- [WORK REQUEST]: Each entry, from beginning to end, is to be transcribed verbatim.

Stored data

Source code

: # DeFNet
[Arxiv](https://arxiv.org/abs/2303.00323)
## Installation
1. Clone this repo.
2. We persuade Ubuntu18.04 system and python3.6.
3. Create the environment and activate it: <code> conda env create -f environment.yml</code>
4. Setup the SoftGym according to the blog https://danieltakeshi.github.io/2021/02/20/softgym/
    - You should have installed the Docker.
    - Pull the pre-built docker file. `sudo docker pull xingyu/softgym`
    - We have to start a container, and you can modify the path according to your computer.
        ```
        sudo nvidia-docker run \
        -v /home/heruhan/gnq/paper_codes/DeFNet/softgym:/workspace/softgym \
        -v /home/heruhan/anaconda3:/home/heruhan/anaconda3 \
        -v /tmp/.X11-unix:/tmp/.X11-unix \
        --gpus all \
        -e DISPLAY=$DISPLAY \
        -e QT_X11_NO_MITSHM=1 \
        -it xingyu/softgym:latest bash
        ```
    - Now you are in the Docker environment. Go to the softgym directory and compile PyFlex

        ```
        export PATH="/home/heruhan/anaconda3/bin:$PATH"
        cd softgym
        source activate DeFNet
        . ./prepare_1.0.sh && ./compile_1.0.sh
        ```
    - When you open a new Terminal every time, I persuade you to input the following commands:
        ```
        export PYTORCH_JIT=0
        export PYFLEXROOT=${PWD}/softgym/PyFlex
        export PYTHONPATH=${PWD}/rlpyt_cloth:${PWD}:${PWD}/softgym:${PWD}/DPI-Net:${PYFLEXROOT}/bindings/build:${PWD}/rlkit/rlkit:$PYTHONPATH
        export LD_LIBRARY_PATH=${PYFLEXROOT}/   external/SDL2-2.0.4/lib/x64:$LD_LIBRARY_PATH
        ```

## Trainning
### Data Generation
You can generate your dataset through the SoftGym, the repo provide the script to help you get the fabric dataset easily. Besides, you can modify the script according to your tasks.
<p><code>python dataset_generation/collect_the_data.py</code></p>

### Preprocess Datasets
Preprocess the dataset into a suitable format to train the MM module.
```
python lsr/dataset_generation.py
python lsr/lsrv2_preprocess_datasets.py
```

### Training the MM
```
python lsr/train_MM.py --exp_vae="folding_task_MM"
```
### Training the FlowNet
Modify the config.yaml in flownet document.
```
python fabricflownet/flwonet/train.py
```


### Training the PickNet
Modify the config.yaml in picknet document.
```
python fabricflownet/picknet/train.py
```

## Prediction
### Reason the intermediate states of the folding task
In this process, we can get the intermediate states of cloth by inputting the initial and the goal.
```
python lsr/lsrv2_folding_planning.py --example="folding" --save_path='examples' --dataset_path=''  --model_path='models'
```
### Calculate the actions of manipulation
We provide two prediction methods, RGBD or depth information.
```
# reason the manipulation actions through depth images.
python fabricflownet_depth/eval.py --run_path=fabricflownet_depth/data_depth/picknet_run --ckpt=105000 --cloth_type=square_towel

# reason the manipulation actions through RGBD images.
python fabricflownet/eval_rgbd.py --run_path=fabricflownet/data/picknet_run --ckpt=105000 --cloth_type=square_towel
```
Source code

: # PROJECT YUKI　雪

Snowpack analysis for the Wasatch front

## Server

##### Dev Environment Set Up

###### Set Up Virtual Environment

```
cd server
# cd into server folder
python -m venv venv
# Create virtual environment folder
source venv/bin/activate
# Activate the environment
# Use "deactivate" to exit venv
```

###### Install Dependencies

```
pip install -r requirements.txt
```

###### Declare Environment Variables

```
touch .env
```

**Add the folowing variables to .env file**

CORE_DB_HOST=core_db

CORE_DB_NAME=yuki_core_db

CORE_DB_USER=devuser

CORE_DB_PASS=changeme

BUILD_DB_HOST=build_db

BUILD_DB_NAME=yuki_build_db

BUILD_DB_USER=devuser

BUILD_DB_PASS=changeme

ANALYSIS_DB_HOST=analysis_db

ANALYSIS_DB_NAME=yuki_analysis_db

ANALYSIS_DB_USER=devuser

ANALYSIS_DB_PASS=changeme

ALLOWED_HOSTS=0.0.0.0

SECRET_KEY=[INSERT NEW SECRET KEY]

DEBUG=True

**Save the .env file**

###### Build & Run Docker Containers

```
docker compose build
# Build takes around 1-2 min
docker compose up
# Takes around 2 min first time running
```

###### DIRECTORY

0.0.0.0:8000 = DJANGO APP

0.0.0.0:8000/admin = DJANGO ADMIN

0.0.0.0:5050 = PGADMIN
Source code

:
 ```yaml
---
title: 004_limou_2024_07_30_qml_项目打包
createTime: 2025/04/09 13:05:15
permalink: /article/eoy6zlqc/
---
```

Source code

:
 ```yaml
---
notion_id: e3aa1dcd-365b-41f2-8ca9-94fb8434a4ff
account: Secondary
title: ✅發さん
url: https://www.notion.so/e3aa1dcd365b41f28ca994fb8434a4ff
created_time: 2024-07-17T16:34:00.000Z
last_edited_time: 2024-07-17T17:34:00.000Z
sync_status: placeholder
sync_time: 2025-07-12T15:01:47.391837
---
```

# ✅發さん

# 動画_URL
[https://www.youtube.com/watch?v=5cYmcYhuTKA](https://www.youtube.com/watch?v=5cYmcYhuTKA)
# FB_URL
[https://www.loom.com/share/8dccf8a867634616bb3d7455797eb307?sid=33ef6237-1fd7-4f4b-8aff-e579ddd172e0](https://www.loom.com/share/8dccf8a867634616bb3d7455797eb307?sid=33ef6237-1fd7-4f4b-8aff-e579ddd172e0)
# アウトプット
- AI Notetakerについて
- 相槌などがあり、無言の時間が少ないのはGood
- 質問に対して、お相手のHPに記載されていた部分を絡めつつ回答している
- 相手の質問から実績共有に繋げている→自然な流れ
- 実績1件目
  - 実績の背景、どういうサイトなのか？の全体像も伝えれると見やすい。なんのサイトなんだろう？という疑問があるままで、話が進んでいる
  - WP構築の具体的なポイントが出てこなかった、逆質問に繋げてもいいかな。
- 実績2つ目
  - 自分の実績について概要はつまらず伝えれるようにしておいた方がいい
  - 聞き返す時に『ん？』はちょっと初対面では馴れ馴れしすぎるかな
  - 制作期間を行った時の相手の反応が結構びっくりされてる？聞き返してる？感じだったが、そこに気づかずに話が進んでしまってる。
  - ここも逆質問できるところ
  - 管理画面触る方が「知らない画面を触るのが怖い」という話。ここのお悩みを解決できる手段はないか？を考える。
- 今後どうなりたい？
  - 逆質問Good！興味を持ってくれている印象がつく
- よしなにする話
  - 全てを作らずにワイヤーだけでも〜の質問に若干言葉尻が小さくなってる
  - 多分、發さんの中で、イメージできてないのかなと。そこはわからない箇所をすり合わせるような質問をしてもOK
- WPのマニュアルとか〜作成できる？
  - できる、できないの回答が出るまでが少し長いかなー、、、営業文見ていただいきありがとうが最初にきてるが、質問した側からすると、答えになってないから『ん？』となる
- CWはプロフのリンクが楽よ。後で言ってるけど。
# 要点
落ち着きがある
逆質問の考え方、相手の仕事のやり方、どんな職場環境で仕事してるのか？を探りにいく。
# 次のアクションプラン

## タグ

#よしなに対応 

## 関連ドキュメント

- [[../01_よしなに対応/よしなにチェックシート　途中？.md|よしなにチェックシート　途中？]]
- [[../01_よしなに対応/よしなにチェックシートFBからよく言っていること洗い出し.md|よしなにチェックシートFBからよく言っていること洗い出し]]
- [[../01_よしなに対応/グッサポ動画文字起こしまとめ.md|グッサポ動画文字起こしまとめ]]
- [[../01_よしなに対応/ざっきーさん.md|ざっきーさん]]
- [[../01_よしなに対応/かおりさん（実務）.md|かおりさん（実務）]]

- [TASK OUTPUT]:
Source code

: # DeFNet
[Arxiv](https://arxiv.org/abs/2303.00323)
## Installation
1. Clone this repo.
2. We persuade Ubuntu18.04 system and python3.6.
3. Create the environment and activate it: <code> conda env create -f environment.yml</code>
4. Setup the SoftGym according to the blog https://danieltakeshi.github.io/2021/02/20/softgym/
    - You should have installed the Docker.
    - Pull the pre-built docker file. `sudo docker pull xingyu/softgym`
    - We have to start a container, and you can modify the path according to your computer.
        ```
        sudo nvidia-docker run \
        -v /home/heruhan/gnq/paper_codes/DeFNet/softgym:/workspace/softgym \
        -v /home/heruhan/anaconda3:/home/heruhan/anaconda3 \
        -v /tmp/.X11-unix:/tmp/.X11-unix \
        --gpus all \
        -e DISPLAY=$DISPLAY \
        -e QT_X11_NO_MITSHM=1 \
        -it xingyu/softgym:latest bash
        ```
    - Now you are in the Docker environment. Go to the softgym directory and compile PyFlex

        ```
        export PATH="/home/heruhan/anaconda3/bin:$PATH"
        cd softgym
        source activate DeFNet
        . ./prepare_1.0.sh && ./compile_1.0.sh
        ```
    - When you open a new Terminal every time, I persuade you to input the following commands:
        ```
        export PYTORCH_JIT=0
        export PYFLEXROOT=${PWD}/softgym/PyFlex
        export PYTHONPATH=${PWD}/rlpyt_cloth:${PWD}:${PWD}/softgym:${PWD}/DPI-Net:${PYFLEXROOT}/bindings/build:${PWD}/rlkit/rlkit:$PYTHONPATH
        export LD_LIBRARY_PATH=${PYFLEXROOT}/   external/SDL2-2.0.4/lib/x64:$LD_LIBRARY_PATH
        ```

## Trainning
### Data Generation
You can generate your dataset through the SoftGym, the repo provide the script to help you get the fabric dataset easily. Besides, you can modify the script according to your tasks.
<p><code>python dataset_generation/collect_the_data.py</code></p>

### Preprocess Datasets
Preprocess the dataset into a suitable format to train the MM module.
```
python lsr/dataset_generation.py
python lsr/lsrv2_preprocess_datasets.py
```

### Training the MM
```
python lsr/train_MM.py --exp_vae="folding_task_MM"
```
### Training the FlowNet
Modify the config.yaml in flownet document.
```
python fabricflownet/flwonet/train.py
```


### Training the PickNet
Modify the config.yaml in picknet document.
```
python fabricflownet/picknet/train.py
```

## Prediction
### Reason the intermediate states of the folding task
In this process, we can get the intermediate states of cloth by inputting the initial and the goal.
```
python lsr/lsrv2_folding_planning.py --example="folding" --save_path='examples' --dataset_path=''  --model_path='models'
```
### Calculate the actions of manipulation
We provide two prediction methods, RGBD or depth information.
```
# reason the manipulation actions through depth images.
python fabricflownet_depth/eval.py --run_path=fabricflownet_depth/data_depth/picknet_run --ckpt=105000 --cloth_type=square_towel

# reason the manipulation actions through RGBD images.
python fabricflownet/eval_rgbd.py --run_path=fabricflownet/data/picknet_run --ckpt=105000 --cloth_type=square_towel
```
Source code

: # PROJECT YUKI　雪

Snowpack analysis for the Wasatch front

## Server

##### Dev Environment Set Up

###### Set Up Virtual Environment

```
cd server
# cd into server folder
python -m venv venv
# Create virtual environment folder
source venv/bin/activate
# Activate the environment
# Use "deactivate" to exit venv
```

###### Install Dependencies

```
pip install -r requirements.txt
```

###### Declare Environment Variables

```
touch .env
```

**Add the folowing variables to .env file**

CORE_DB_HOST=core_db

CORE_DB_NAME=yuki_core_db

CORE_DB_USER=devuser

CORE_DB_PASS=changeme

BUILD_DB_HOST=build_db

BUILD_DB_NAME=yuki_build_db

BUILD_DB_USER=devuser

BUILD_DB_PASS=changeme

ANALYSIS_DB_HOST=analysis_db

ANALYSIS_DB_NAME=yuki_analysis_db

ANALYSIS_DB_USER=devuser

ANALYSIS_DB_PASS=changeme

ALLOWED_HOSTS=0.0.0.0

SECRET_KEY=[INSERT NEW SECRET KEY]

DEBUG=True

**Save the .env file**

###### Build & Run Docker Containers

```
docker compose build
# Build takes around 1-2 min
docker compose up
# Takes around 2 min first time running
```

###### DIRECTORY

0.0.0.0:8000 = DJANGO APP

0.0.0.0:8000/admin = DJANGO ADMIN

0.0.0.0:5050 = PGADMIN
Source code

:
 ```yaml
---
title: 004_limou_2024_07_30_qml_项目打包
createTime: 2025/04/09 13:05:15
permalink: /article/eoy6zlqc/
---
```

Source code

:
 ```yaml
---
notion_id: e3aa1dcd-365b-41f2-8ca9-94fb8434a4ff
account: Secondary
title: ✅發さん
url: https://www.notion.so/e3aa1dcd365b41f28ca994fb8434a4ff
created_time: 2024-07-17T16:34:00.000Z
last_edited_time: 2024-07-17T17:34:00.000Z
sync_status: placeholder
sync_time: 2025-07-12T15:01:47.391837
---
```

# ✅發さん

# 動画_URL
[https://www.youtube.com/watch?v=5cYmcYhuTKA](https://www.youtube.com/watch?v=5cYmcYhuTKA)
# FB_URL
[https://www.loom.com/share/8dccf8a867634616bb3d7455797eb307?sid=33ef6237-1fd7-4f4b-8aff-e579ddd172e0](https://www.loom.com/share/8dccf8a867634616bb3d7455797eb307?sid=33ef6237-1fd7-4f4b-8aff-e579ddd172e0)
# アウトプット
- AI Notetakerについて
- 相槌などがあり、無言の時間が少ないのはGood
- 質問に対して、お相手のHPに記載されていた部分を絡めつつ回答している
- 相手の質問から実績共有に繋げている→自然な流れ
- 実績1件目
  - 実績の背景、どういうサイトなのか？の全体像も伝えれると見やすい。なんのサイトなんだろう？という疑問があるままで、話が進んでいる
  - WP構築の具体的なポイントが出てこなかった、逆質問に繋げてもいいかな。
- 実績2つ目
  - 自分の実績について概要はつまらず伝えれるようにしておいた方がいい
  - 聞き返す時に『ん？』はちょっと初対面では馴れ馴れしすぎるかな
  - 制作期間を行った時の相手の反応が結構びっくりされてる？聞き返してる？感じだったが、そこに気づかずに話が進んでしまってる。
  - ここも逆質問できるところ
  - 管理画面触る方が「知らない画面を触るのが怖い」という話。ここのお悩みを解決できる手段はないか？を考える。
- 今後どうなりたい？
  - 逆質問Good！興味を持ってくれている印象がつく
- よしなにする話
  - 全てを作らずにワイヤーだけでも〜の質問に若干言葉尻が小さくなってる
  - 多分、發さんの中で、イメージできてないのかなと。そこはわからない箇所をすり合わせるような質問をしてもOK
- WPのマニュアルとか〜作成できる？
  - できる、できないの回答が出るまでが少し長いかなー、、、営業文見ていただいきありがとうが最初にきてるが、質問した側からすると、答えになってないから『ん？』となる
- CWはプロフのリンクが楽よ。後で言ってるけど。
# 要点
落ち着きがある
逆質問の考え方、相手の仕事のやり方、どんな職場環境で仕事してるのか？を探りにいく。
# 次のアクションプラン

## タグ

#よしなに対応 

## 関連ドキュメント

- [[../01_よしなに対応/よしなにチェックシート　途中？.md|よしなにチェックシート　途中？]]
- [[../01_よしなに対応/よしなにチェックシートFBからよく言っていること洗い出し.md|よしなにチェックシートFBからよく言っていること洗い出し]]
- [[../01_よしなに対応/グッサポ動画文字起こしまとめ.md|グッサポ動画文字起こしまとめ]]
- [[../01_よしなに対応/ざっきーさん.md|ざっきーさん]]
- [[../01_よしなに対応/かおりさん（実務）.md|かおりさん（実務）]]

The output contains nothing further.